-- PROVIDED DATA follows --

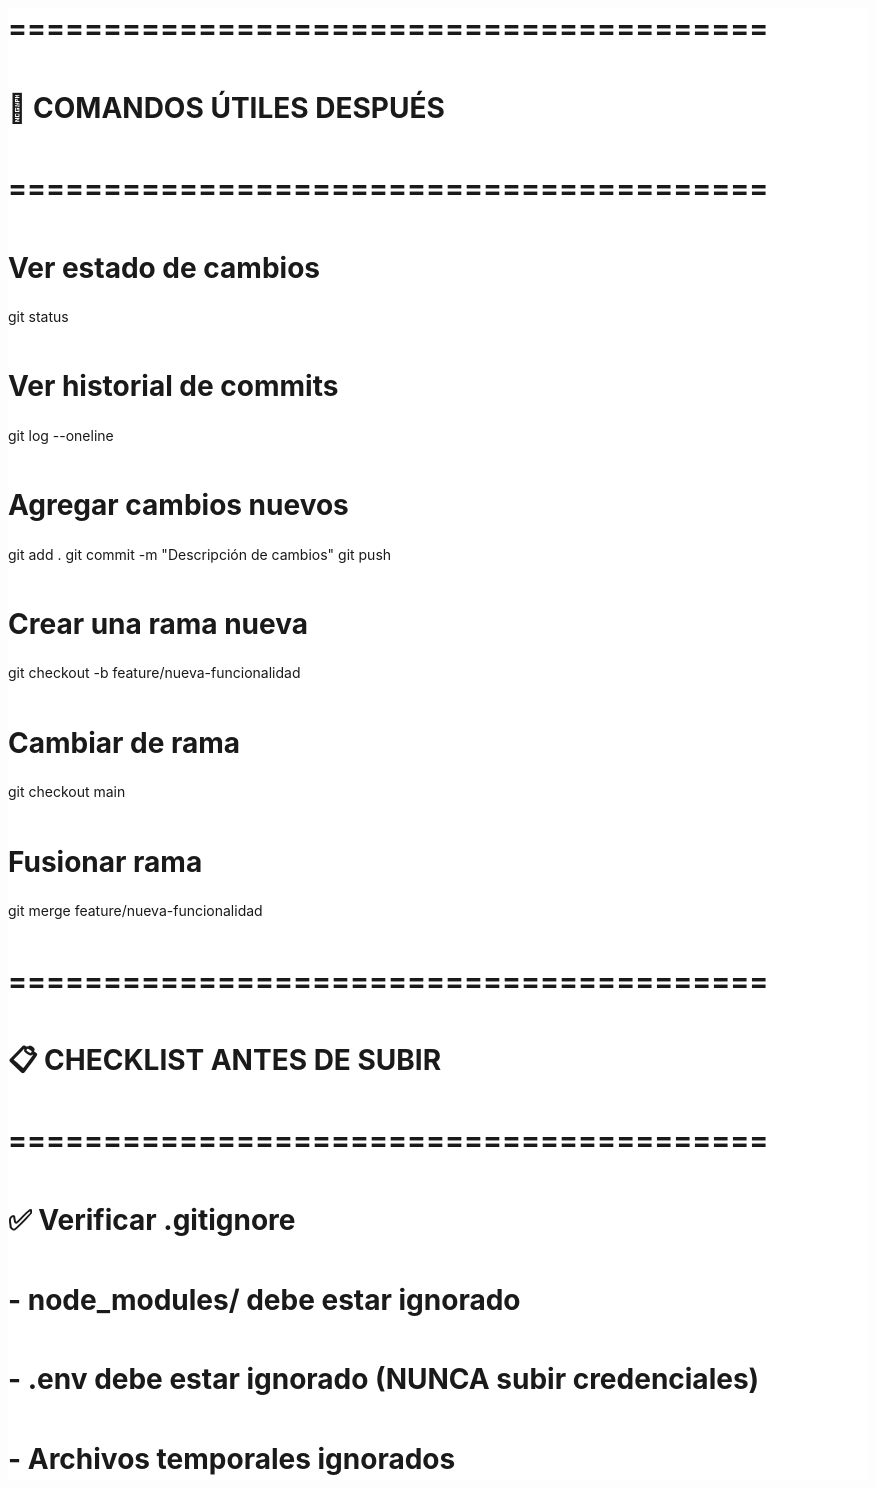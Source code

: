# ========================================
# 🎯 COMANDOS ÚTILES DESPUÉS
# ========================================

# Ver estado de cambios
git status

# Ver historial de commits
git log --oneline

# Agregar cambios nuevos
git add .
git commit -m "Descripción de cambios"
git push

# Crear una rama nueva
git checkout -b feature/nueva-funcionalidad

# Cambiar de rama
git checkout main

# Fusionar rama
git merge feature/nueva-funcionalidad

# ========================================
# 📋 CHECKLIST ANTES DE SUBIR
# ========================================

# ✅ Verificar .gitignore
# - node_modules/ debe estar ignorado
# - .env debe estar ignorado (NUNCA subir credenciales)
# - Archivos temporales ignorados
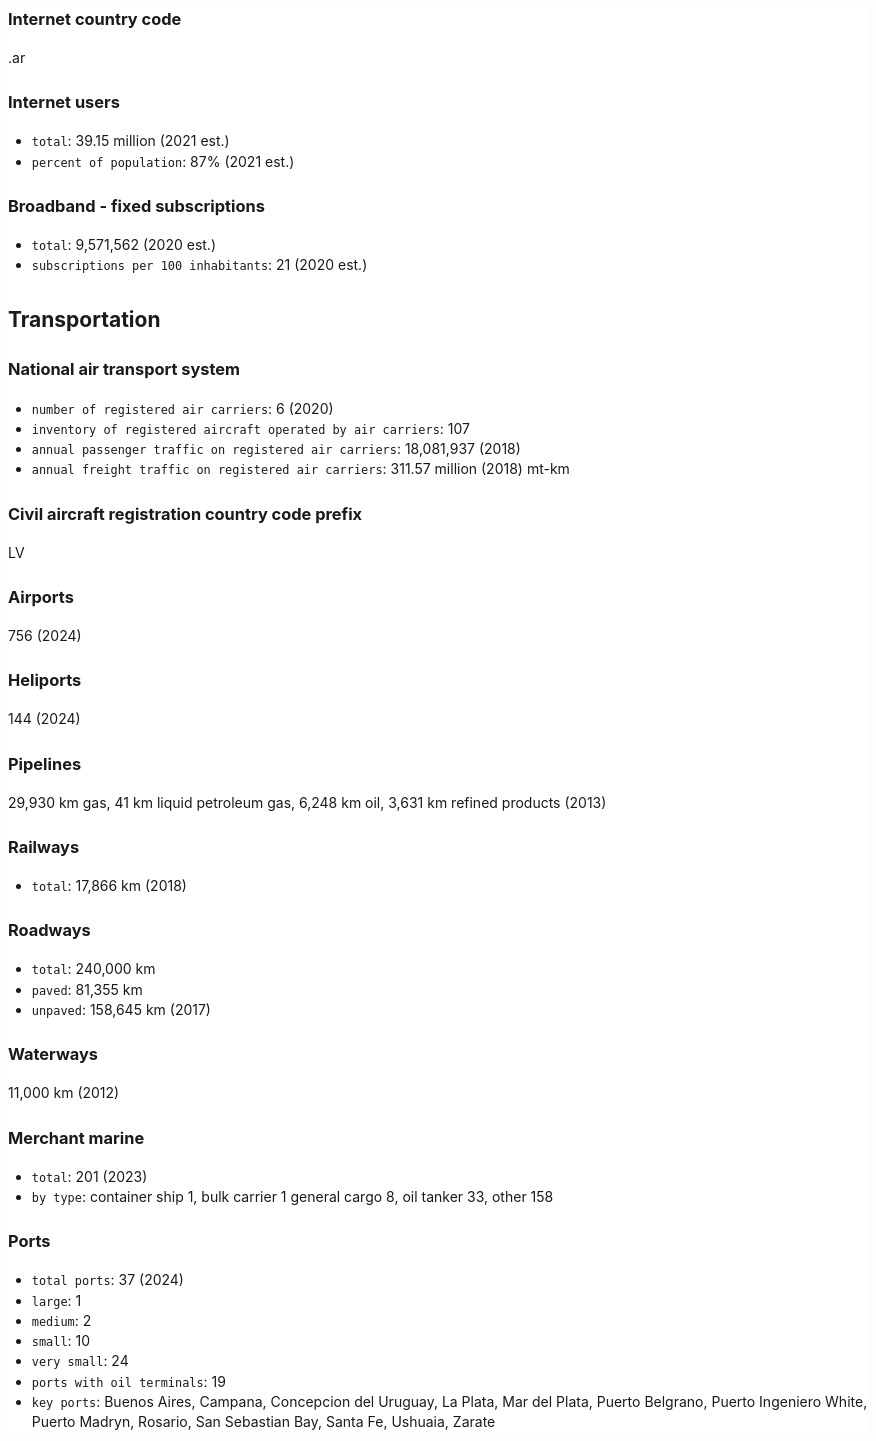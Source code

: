 ### Internet country code
.ar

### Internet users
- `total`: 39.15 million (2021 est.)
- `percent of population`: 87% (2021 est.)

### Broadband - fixed subscriptions
- `total`: 9,571,562 (2020 est.)
- `subscriptions per 100 inhabitants`: 21 (2020 est.)

## Transportation

### National air transport system
- `number of registered air carriers`: 6 (2020)
- `inventory of registered aircraft operated by air carriers`: 107
- `annual passenger traffic on registered air carriers`: 18,081,937 (2018)
- `annual freight traffic on registered air carriers`: 311.57 million (2018) mt-km

### Civil aircraft registration country code prefix
LV

### Airports
756 (2024)

### Heliports
144 (2024)

### Pipelines
29,930 km gas, 41 km liquid petroleum gas, 6,248 km oil, 3,631 km refined products (2013)

### Railways
- `total`: 17,866 km (2018)

### Roadways
- `total`: 240,000 km
- `paved`: 81,355 km
- `unpaved`: 158,645 km (2017)

### Waterways
11,000 km (2012)

### Merchant marine
- `total`: 201 (2023)
- `by type`: container ship 1, bulk carrier 1 general cargo 8, oil tanker 33, other 158

### Ports
- `total ports`: 37 (2024)
- `large`: 1
- `medium`: 2
- `small`: 10
- `very small`: 24
- `ports with oil terminals`: 19
- `key ports`: Buenos Aires, Campana, Concepcion del Uruguay, La Plata, Mar del Plata, Puerto Belgrano, Puerto Ingeniero White, Puerto Madryn, Rosario, San Sebastian Bay, Santa Fe, Ushuaia, Zarate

-- PROVIDED DATA concluded --

The whole listing, pictures excluded, should be output exactly.

Source code

:# ========================================
# 🎯 COMANDOS ÚTILES DESPUÉS
# ========================================

# Ver estado de cambios
git status

# Ver historial de commits
git log --oneline

# Agregar cambios nuevos
git add .
git commit -m "Descripción de cambios"
git push

# Crear una rama nueva
git checkout -b feature/nueva-funcionalidad

# Cambiar de rama
git checkout main

# Fusionar rama
git merge feature/nueva-funcionalidad

# ========================================
# 📋 CHECKLIST ANTES DE SUBIR
# ========================================

# ✅ Verificar .gitignore
# - node_modules/ debe estar ignorado
# - .env debe estar ignorado (NUNCA subir credenciales)
# - Archivos temporales ignorados
Source code

: ### Internet country code
.ar

### Internet users
- `total`: 39.15 million (2021 est.)
- `percent of population`: 87% (2021 est.)

### Broadband - fixed subscriptions
- `total`: 9,571,562 (2020 est.)
- `subscriptions per 100 inhabitants`: 21 (2020 est.)

## Transportation

### National air transport system
- `number of registered air carriers`: 6 (2020)
- `inventory of registered aircraft operated by air carriers`: 107
- `annual passenger traffic on registered air carriers`: 18,081,937 (2018)
- `annual freight traffic on registered air carriers`: 311.57 million (2018) mt-km

### Civil aircraft registration country code prefix
LV

### Airports
756 (2024)

### Heliports
144 (2024)

### Pipelines
29,930 km gas, 41 km liquid petroleum gas, 6,248 km oil, 3,631 km refined products (2013)

### Railways
- `total`: 17,866 km (2018)

### Roadways
- `total`: 240,000 km
- `paved`: 81,355 km
- `unpaved`: 158,645 km (2017)

### Waterways
11,000 km (2012)

### Merchant marine
- `total`: 201 (2023)
- `by type`: container ship 1, bulk carrier 1 general cargo 8, oil tanker 33, other 158

### Ports
- `total ports`: 37 (2024)
- `large`: 1
- `medium`: 2
- `small`: 10
- `very small`: 24
- `ports with oil terminals`: 19
- `key ports`: Buenos Aires, Campana, Concepcion del Uruguay, La Plata, Mar del Plata, Puerto Belgrano, Puerto Ingeniero White, Puerto Madryn, Rosario, San Sebastian Bay, Santa Fe, Ushuaia, Zarate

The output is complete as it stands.